While Roman Christianity was the dominant culture in Western Europe, it was by no means the only one. By millennium’s end, the Danes controlled most of England, bringing with them ‘Yule,’ their name for winter solstice celebrations, probably derived from an earlier term for ‘wheel.’ For centuries, the most sacred Norse symbol had been the wheel of the heavens, represented by a six- or eight-spoked wheel or by a cross within a wheel signifying solar rays.

The Norse peoples, many of whom settled in what is now Yorkshire, would construct huge solar wheels and place them next to hilltop bonfires, while in the Middle Ages processions bore wheels upon chariots or boats. In other parts of Europe, where the Vikings were feared and hated, a taboo on using spinning wheels during solstices lasted well into the 20th century.
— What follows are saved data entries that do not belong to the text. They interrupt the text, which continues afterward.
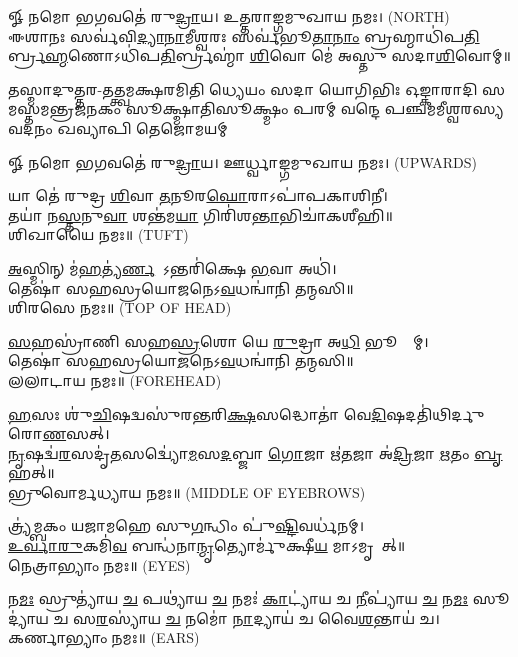 \begin{center}
𑍐 𑌨𑌮𑍋 𑌭𑌗𑌵𑌤𑍇॑ 𑌰𑍁\ul{𑌦𑍍𑌰𑌾}𑌯। 𑌉𑌤𑍍𑌤𑌰𑌾𑌙𑍍𑌗𑌮𑍁𑌖𑌾𑌯 𑌨𑌮𑌃। {\scriptsize (NORTH)}\\[1em]

𑌈𑌶𑌾𑌨𑌃 𑌸𑌰𑍍𑌵॑𑌵𑌿\ul{𑌦𑍍𑌯𑌾}\ul{𑌨𑌾}𑌮𑍀𑌶𑍍𑌵𑌰𑌃 𑌸𑌰𑍍𑌵॑𑌭𑍂\ul{𑌤𑌾}\ul{𑌨𑌾𑌂} 𑌬𑍍𑌰𑌹𑍍𑌮𑌾𑌧𑌿॑𑌪\ul{𑌤𑌿}𑌰𑍍𑌬𑍍𑌰\ul{𑌹𑍍𑌮}𑌣𑍋𑌽𑌧𑌿॑𑌪\ul{𑌤𑌿}𑌰𑍍𑌬𑍍𑌰𑌹𑍍𑌮𑌾॑ \ul{𑌶𑌿}𑌵𑍋 𑌮𑍇॑ 𑌅𑌸𑍍𑌤𑍁 𑌸𑌦𑌾\ul{𑌶𑌿}𑌵𑍋𑌮𑍍॥

{𑌤𑌸𑍍𑌮𑌾𑌦𑍁𑌤𑍍𑌤𑌰-𑌤𑌤𑍍𑌤𑍍𑌵𑌮𑌕𑍍𑌷𑌰𑌮𑌿𑌤𑌿 𑌧𑍍𑌯𑍇𑌯𑌂 𑌸𑌦𑌾 𑌯𑍋𑌗𑌿𑌭𑌿𑌃}
{𑌓𑌙𑍍𑌕𑌾𑌰𑌾𑌦𑌿 𑌸𑌮𑌸𑍍𑌤𑌮𑌨𑍍𑌤𑍍𑌰𑌜𑌨𑌕𑌂 𑌸𑍂𑌕𑍍𑌷𑍍𑌮𑌾𑌤𑌿𑌸𑍂𑌕𑍍𑌷𑍍𑌮𑌂 𑌪𑌰𑌮𑍍}
{𑌵𑌨𑍍𑌦𑍇 𑌪𑌞𑍍𑌚𑌮𑌮𑍀𑌶𑍍𑌵𑌰𑌸𑍍𑌯 𑌵𑌦𑌨𑌂 𑌖𑌵𑍍𑌯𑌾𑌪𑌿 𑌤𑍇𑌜𑍋𑌮𑌯𑌮𑍍}

𑍐 𑌨𑌮𑍋 𑌭𑌗𑌵𑌤𑍇॑ 𑌰𑍁\ul{𑌦𑍍𑌰𑌾}𑌯। 𑌊𑌰𑍍𑌧𑍍𑌵𑌾𑌙𑍍𑌗𑌮𑍁𑌖𑌾𑌯 𑌨𑌮𑌃। {\scriptsize (UPWARDS)}\\[1em]

\end{center}


 𑌯𑌾 𑌤𑍇॑ 𑌰𑍁𑌦𑍍𑌰 \ul{𑌶𑌿}𑌵𑌾 \ul{𑌤}𑌨𑍂𑌰\ul{𑌘𑍋}𑌰𑌾𑌽𑌪𑌾॑𑌪𑌕𑌾𑌶𑌿𑌨𑍀।\\
 𑌤𑌯𑌾॑ 𑌨\ul{𑌸𑍍𑌤}𑌨𑍁\ul{𑌵𑌾} 𑌶𑌨𑍍𑌤॑𑌮\ul{𑌯𑌾} 𑌗𑌿𑌰𑌿॑𑌶\ul{𑌨𑍍𑌤𑌾}𑌭𑌿𑌚𑌾॑𑌕𑌶𑍀𑌹𑌿॥\\ 𑌶𑌿𑌖𑌾𑌯𑍈 𑌨𑌮𑌃॥ {\scriptsize (TUFT)}

\ul{𑌅}𑌸𑍍𑌮𑌿𑌨𑍍 𑌮॑\ul{𑌹}𑌤𑍍𑌯॑\ul{𑌰𑍍𑌣}𑌵𑍇᳚𑌽𑌨𑍍𑌤𑌰𑌿॑𑌕𑍍𑌷𑍇 \ul{𑌭}𑌵𑌾 𑌅𑌧𑌿॑।\\
 𑌤𑍇𑌷𑌾॑ 𑌸𑌹𑌸𑍍𑌰𑌯𑍋\ul{𑌜}𑌨𑍇𑌽\ul{𑌵}𑌧𑌨𑍍𑌵𑌾॑𑌨𑌿 𑌤𑌨𑍍𑌮𑌸𑌿॥ \\
𑌶𑌿𑌰𑌸𑍇 𑌨𑌮𑌃॥ {\scriptsize (TOP OF HEAD)}

\ul{𑌸}𑌹𑌸𑍍𑌰𑌾॑𑌣𑌿 𑌸𑌹\ul{𑌸𑍍𑌰}𑌶𑍋 𑌯𑍇 \ul{𑌰𑍁}𑌦𑍍𑌰𑌾 𑌅\ul{𑌧𑌿} 𑌭𑍂𑌮𑍍𑌯𑌾᳚𑌮𑍍।\\
 𑌤𑍇𑌷𑌾॑ 𑌸𑌹𑌸𑍍𑌰𑌯𑍋\ul{𑌜}𑌨𑍇𑌽\ul{𑌵}𑌧𑌨𑍍𑌵𑌾॑𑌨𑌿 𑌤𑌨𑍍𑌮𑌸𑌿॥\\
𑌲𑌲𑌾𑌟𑌾𑌯 𑌨𑌮𑌃॥ {\scriptsize (FOREHEAD)}

\ul{𑌹}\ul{}𑌸𑌃 𑌶𑍁॑\ul{𑌚𑌿}𑌷𑌦𑍍𑌵𑌸𑍁॑𑌰𑌨𑍍𑌤𑌰𑌿\ul{𑌕𑍍𑌷}𑌸𑌦𑍍𑌧𑍋𑌤𑌾॑ 𑌵𑍇\ul{𑌦𑌿}𑌷𑌦𑌤𑌿॑𑌥𑌿𑌰𑍍𑌦𑍁𑌰𑍋\ul{𑌣}𑌸𑌤𑍍।\\
\ul{𑌨𑍃}𑌷𑌦𑍍𑌵॑\ul{𑌰}𑌸𑌦𑍃॑\ul{𑌤}𑌸𑌦𑍍𑌵𑍍𑌯𑍋॑\ul{𑌮}𑌸\ul{𑌦}𑌬𑍍𑌜𑌾 \ul{𑌗𑍋}𑌜𑌾 𑌋॑\ul{𑌤}𑌜𑌾 𑌅॑\ul{𑌦𑍍𑌰𑌿}𑌜𑌾 \ul{𑌋}𑌤𑌂 \ul{𑌬𑍃}𑌹𑌤𑍍॥\\
𑌭𑍍𑌰𑍁𑌵𑍋𑌰𑍍𑌮𑌧𑍍𑌯𑌾𑌯 𑌨𑌮𑌃॥ {\scriptsize (MIDDLE OF EYEBROWS)}


𑌤𑍍𑌰𑍍𑌯॑𑌮𑍍𑌬𑌕𑌂 𑌯𑌜𑌾𑌮𑌹𑍇 𑌸𑍁\ul{𑌗}𑌨𑍍𑌧𑌿𑌂 𑌪𑍁॑\ul{𑌷𑍍𑌟𑌿}𑌵𑌰𑍍𑌧॑𑌨𑌮𑍍।\\
 \ul{𑌉}\ul{𑌰𑍍𑌵𑌾}\ul{𑌰𑍁}𑌕𑌮𑌿॑\ul{𑌵} 𑌬𑌨𑍍𑌧॑𑌨𑌾\ul{𑌨𑍍𑌮𑍃}𑌤𑍍𑌯𑍋𑌰𑍍𑌮𑍁॑𑌕𑍍𑌷𑍀\ul{𑌯} 𑌮𑌾𑌽𑌮𑍃𑌤𑌾᳚𑌤𑍍॥\\
𑌨𑍇𑌤𑍍𑌰𑌾𑌭𑍍𑌯𑌾𑌂 𑌨𑌮𑌃॥ {\scriptsize (EYES)}

𑌨\ul{𑌮𑌃} 𑌸𑍍𑌰𑍁𑌤𑍍𑌯𑌾॑𑌯 \ul{𑌚} 𑌪𑌥𑍍𑌯𑌾॑𑌯 \ul{𑌚} 𑌨𑌮𑌃॑ \ul{𑌕𑌾}𑌟𑍍𑌯𑌾॑𑌯 𑌚 \ul{𑌨𑍀}𑌪𑍍𑌯𑌾॑𑌯 \ul{𑌚} %
 𑌨\ul{𑌮𑌃} 𑌸𑍂𑌦𑍍𑌯𑌾॑𑌯 𑌚 𑌸\ul{𑌰}𑌸𑍍𑌯𑌾॑𑌯 \ul{𑌚} 𑌨𑌮𑍋॑ \ul{𑌨𑌾}𑌦𑍍𑌯𑌾𑌯॑ 𑌚 𑌵𑍈\ul{𑌶}𑌨𑍍𑌤𑌾𑌯॑ 𑌚।\\
𑌕𑌰𑍍𑌣𑌾𑌭𑍍𑌯𑌾𑌂 𑌨𑌮𑌃॥ {\scriptsize (EARS)}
The spinning-wheel on which Sleeping Beauty pricks her finger may exemplify this sense of menace.

Throughout much of Europe, at least up until the 16th century, starvation was common from January to April, a period known as ‘the famine months.’ Most cattle were slaughtered so they would not have to be fed over the winter, making the solstice almost the only time of year that fresh meat was readily available. The boar’s head at Christmas feasts represents the dying sun of the old year, while the suckling pig — with the apple of immortality in its mouth — the new.

The turning of the sun was perhaps even more important in the New World than the Old. The Aztecs, who believed that the heart harbored elements of the sun’s power, ensured its continual well-being by tearing out this vital organ from hunchbacks, dwarves or prisoners of war, so releasing the ‘divine sun fragments’ entrapped by the body and its desires.

The Incas would celebrate the solar festival of Inti Raymi by having their priests attempt to tie down the celestial body. At Machu Picchu, high in the Peruvian Andes, there is a large stone column called the Intihuatana, (‘hitching post of the sun,’) to which the star would be symbolically harnessed. It is unclear how the Incas measured the success of this endeavor, but at least the sun returned the following day.”